Enacting a law against sex-selective abortion would be folly. In India, a country of 1.2 billion, there were all of 20 convictions between 1994 and 2010, according to the government report. But then, preventing sex-selective abortions isn’t the goal of pro-lifers in this country; prohibiting abortion outright is. Gender equality is just a useful vehicle to this end.

A useful vehicle, and a Trojan horse. Restricting reproductive rights would be far easier with an existing law banning what amounts to an aberration of the practice. By draping itself in the flag of gender equality, the anti-abortion movement is rehashing a debate it lost long ago. It’s a savvy and cynical move, and should be recognized as such.

Ultimately, of course, the way to curb sex-selective abortions is roughly the same as curbing the frequency of abortions in general—not through legislation, but education. This country’s long-diminishing abortion rate is the best testament to this fact.

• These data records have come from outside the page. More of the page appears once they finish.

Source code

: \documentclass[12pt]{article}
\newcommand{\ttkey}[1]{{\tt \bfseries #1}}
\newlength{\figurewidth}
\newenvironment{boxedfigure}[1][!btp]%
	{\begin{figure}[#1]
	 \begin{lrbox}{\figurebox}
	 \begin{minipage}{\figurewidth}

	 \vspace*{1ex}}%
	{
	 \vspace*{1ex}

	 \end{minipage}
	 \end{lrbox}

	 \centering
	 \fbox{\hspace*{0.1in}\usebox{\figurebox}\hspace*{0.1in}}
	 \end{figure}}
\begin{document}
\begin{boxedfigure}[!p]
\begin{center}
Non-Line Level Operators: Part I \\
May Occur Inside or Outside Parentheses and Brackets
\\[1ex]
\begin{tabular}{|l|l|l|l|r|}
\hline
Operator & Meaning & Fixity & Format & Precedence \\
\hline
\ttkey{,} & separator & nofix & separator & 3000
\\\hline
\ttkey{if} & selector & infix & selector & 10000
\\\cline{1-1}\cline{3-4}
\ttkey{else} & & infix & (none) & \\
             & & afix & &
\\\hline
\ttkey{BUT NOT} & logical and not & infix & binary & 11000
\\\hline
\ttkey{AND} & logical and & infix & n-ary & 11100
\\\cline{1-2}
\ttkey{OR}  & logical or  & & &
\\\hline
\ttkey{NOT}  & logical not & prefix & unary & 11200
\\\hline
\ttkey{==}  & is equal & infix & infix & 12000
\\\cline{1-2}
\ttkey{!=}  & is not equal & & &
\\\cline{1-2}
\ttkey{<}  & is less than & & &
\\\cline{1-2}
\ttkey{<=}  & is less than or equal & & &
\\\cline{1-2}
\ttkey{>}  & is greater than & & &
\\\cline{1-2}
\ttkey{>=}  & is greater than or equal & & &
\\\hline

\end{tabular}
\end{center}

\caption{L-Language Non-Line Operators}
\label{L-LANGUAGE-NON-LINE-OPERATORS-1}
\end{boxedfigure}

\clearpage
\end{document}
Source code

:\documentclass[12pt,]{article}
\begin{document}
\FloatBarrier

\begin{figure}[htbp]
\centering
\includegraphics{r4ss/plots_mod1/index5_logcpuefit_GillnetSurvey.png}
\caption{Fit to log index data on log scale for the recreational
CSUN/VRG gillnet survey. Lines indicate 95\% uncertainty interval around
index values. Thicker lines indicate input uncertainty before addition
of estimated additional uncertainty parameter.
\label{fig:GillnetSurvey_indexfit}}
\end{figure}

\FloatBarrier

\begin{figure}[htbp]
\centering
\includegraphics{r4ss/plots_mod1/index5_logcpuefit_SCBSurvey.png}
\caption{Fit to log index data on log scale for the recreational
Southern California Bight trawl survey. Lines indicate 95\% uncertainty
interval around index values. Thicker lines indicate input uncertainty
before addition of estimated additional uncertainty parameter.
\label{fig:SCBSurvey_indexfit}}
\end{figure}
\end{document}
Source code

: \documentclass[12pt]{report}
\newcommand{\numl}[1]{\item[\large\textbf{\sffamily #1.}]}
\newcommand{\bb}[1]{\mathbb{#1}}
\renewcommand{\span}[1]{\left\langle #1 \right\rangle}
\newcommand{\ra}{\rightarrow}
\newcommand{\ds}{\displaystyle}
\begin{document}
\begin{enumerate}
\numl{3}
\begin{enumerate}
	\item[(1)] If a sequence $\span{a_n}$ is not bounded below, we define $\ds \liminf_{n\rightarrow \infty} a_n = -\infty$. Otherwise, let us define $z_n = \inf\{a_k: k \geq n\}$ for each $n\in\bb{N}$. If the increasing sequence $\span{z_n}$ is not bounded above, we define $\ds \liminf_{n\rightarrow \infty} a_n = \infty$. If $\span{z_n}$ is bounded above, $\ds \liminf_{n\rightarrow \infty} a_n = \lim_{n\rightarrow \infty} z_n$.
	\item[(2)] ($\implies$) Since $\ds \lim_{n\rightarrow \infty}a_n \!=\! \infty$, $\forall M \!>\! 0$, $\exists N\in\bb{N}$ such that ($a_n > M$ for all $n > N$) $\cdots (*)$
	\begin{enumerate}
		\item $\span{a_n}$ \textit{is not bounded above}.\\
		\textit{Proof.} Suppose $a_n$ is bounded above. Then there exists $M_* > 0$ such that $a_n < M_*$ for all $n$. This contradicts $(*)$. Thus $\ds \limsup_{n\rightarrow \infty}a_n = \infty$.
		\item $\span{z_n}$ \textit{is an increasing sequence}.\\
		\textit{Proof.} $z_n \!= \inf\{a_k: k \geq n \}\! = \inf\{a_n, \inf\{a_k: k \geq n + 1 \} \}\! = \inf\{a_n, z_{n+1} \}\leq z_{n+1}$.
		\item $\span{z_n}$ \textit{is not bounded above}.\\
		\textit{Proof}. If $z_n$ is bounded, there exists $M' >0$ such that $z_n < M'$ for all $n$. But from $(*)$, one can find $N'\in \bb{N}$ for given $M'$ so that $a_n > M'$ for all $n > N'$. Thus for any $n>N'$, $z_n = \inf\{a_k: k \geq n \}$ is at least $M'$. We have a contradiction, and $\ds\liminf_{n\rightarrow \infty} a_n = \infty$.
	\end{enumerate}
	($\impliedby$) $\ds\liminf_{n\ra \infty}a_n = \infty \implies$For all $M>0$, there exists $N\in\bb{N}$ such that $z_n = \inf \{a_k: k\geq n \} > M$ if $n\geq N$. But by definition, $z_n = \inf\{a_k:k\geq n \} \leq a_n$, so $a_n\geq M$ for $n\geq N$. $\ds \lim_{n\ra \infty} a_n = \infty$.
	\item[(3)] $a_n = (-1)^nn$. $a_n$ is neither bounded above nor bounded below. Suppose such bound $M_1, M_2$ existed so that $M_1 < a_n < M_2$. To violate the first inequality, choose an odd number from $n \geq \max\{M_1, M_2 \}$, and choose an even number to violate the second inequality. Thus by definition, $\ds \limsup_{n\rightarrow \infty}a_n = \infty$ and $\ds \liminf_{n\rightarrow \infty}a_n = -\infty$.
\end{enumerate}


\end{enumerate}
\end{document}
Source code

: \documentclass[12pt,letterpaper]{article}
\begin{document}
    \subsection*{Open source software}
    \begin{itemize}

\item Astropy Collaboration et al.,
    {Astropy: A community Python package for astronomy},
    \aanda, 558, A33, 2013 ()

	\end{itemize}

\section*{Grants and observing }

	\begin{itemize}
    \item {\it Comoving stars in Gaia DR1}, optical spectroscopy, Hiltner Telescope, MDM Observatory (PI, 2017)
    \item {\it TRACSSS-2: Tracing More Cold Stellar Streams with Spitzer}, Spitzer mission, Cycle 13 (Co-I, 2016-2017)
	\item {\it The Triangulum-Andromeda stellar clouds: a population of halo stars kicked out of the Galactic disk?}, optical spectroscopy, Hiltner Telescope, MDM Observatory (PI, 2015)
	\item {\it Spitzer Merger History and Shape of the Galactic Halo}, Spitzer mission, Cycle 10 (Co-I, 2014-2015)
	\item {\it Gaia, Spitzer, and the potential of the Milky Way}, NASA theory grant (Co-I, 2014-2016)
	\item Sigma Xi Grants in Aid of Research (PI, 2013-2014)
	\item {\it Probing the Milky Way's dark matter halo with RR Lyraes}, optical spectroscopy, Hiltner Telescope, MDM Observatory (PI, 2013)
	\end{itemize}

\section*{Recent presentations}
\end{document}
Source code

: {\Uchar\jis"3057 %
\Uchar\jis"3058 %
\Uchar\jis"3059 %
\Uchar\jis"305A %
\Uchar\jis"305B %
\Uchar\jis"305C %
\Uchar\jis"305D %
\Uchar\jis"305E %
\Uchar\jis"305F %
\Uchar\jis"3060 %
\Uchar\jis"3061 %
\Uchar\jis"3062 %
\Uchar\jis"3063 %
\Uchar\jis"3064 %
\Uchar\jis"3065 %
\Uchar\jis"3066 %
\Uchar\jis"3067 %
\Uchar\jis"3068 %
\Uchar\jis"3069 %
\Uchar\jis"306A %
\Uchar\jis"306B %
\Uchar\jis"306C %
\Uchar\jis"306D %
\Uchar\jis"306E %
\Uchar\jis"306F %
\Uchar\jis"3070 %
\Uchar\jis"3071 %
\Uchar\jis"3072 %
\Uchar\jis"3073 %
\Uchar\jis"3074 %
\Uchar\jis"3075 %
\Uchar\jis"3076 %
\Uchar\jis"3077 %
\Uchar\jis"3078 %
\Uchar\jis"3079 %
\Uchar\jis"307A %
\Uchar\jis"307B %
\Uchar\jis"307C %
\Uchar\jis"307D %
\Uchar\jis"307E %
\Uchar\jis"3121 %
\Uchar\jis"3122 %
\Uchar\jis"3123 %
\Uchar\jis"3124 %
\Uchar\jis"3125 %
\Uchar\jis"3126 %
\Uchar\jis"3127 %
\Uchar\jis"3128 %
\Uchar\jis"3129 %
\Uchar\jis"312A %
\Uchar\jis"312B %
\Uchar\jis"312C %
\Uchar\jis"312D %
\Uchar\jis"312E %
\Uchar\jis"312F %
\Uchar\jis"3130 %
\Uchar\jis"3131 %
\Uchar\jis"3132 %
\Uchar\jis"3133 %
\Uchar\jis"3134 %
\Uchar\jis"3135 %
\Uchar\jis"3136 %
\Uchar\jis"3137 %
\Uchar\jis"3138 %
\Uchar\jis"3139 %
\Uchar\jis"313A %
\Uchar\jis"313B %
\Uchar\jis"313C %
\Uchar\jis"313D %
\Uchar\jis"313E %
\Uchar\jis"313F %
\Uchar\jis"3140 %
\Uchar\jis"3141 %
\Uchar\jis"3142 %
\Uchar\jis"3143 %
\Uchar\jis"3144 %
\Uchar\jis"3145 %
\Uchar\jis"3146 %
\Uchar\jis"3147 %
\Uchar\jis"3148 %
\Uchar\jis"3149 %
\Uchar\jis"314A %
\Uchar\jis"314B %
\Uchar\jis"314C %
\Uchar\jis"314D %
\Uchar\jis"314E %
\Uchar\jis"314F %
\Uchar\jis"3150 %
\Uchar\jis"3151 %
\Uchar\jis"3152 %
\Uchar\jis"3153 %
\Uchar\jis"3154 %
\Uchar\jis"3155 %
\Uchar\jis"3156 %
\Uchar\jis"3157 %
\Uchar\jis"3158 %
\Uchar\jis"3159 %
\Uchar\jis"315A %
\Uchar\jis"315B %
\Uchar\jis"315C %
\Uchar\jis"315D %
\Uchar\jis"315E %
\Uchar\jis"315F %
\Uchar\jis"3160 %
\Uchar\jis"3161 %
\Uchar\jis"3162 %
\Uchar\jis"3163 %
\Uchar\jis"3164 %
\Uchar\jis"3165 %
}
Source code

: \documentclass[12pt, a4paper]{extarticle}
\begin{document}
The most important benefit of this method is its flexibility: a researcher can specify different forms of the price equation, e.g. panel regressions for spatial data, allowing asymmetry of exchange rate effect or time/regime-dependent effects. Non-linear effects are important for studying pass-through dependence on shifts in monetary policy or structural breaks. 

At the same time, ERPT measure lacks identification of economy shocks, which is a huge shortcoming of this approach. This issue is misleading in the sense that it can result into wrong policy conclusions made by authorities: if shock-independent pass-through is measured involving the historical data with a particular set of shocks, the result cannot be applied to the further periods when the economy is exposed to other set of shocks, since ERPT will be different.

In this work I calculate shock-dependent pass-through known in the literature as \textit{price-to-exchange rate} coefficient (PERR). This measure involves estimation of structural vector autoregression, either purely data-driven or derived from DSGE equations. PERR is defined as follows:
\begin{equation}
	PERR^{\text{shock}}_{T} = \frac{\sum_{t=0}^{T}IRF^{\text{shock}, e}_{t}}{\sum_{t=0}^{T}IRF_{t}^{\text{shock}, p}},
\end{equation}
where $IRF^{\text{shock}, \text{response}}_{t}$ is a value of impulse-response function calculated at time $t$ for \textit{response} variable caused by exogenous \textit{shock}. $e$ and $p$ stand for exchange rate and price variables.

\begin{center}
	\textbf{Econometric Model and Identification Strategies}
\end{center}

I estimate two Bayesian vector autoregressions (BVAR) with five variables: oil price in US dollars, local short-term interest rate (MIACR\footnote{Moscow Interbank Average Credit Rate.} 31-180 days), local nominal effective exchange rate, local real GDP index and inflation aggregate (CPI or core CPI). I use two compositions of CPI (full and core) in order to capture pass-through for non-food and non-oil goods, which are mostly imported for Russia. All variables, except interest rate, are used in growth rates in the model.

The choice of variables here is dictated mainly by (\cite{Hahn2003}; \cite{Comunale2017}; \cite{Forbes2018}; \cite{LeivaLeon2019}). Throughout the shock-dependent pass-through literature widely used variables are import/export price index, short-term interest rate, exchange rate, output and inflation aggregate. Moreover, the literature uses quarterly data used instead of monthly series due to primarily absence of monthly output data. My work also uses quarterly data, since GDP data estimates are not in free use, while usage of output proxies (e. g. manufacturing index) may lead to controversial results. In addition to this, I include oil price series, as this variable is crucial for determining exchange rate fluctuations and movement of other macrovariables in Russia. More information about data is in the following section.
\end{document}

Source: Why the anti-abortion movement is embracing gender equality

Attitudes, inequalities at root of ‘missing’ girls: Balkissoon

Denise Balkissoon on the study showing a prevalence of Indo-Canadian sex selection abortions:

But it’s short-sighted to brand this an immigrant problem or to react by restricting women’s rights. This is a problem of tradition and history, and modern Asia is troubled by it, too. While India and China are scrambling to find real fixes, the Journal noted that South Korea seems to have turned around a centuries-old preference for boys in a single generation.

Sex-selective abortions took off in South Korea after 1980, when ultrasounds became widely available. By 1990, the Journal notes, 116.5 boys were born for every 100 girls (the average in most Western countries, including Canada, is 105 boys to 100 girls). Korean advocates for women and girls didn’t respond by attempting to restrict reproductive freedom. Instead, they targeted issues of women’s inequality; for example, pushing for legislation to allow families to use the mother’s surname, instead of the father’s, as was traditional. The government was also persuaded to subsidize child care up to the age of 5, and to give incentives to companies offering paternity leave. The results were extraordinary: By 2014, the ratio of male to female babies was at the 105-to-100 level that health experts consider natural.

If we want the same result for Canada’s South Asian babies, this is the template to follow. Restricting access to health information or abortions might help to fix the numbers, but it’s the stories behind the numbers that matter.

I don’t just want the “right” number of girl babies to show up every year. I want to end discrimination against the girls currently living with parents who had them reluctantly, and to make sure that women have options if they’re abused for not producing boys. I want senior citizens to know they’ll be taken care of even if their sons don’t bring home wives, and I want 35-year-olds to feel valued by their communities whether or not they have partners.

Maybe the result of all that would be fewer abortions in Canada. But that’s not the goal we should prioritize.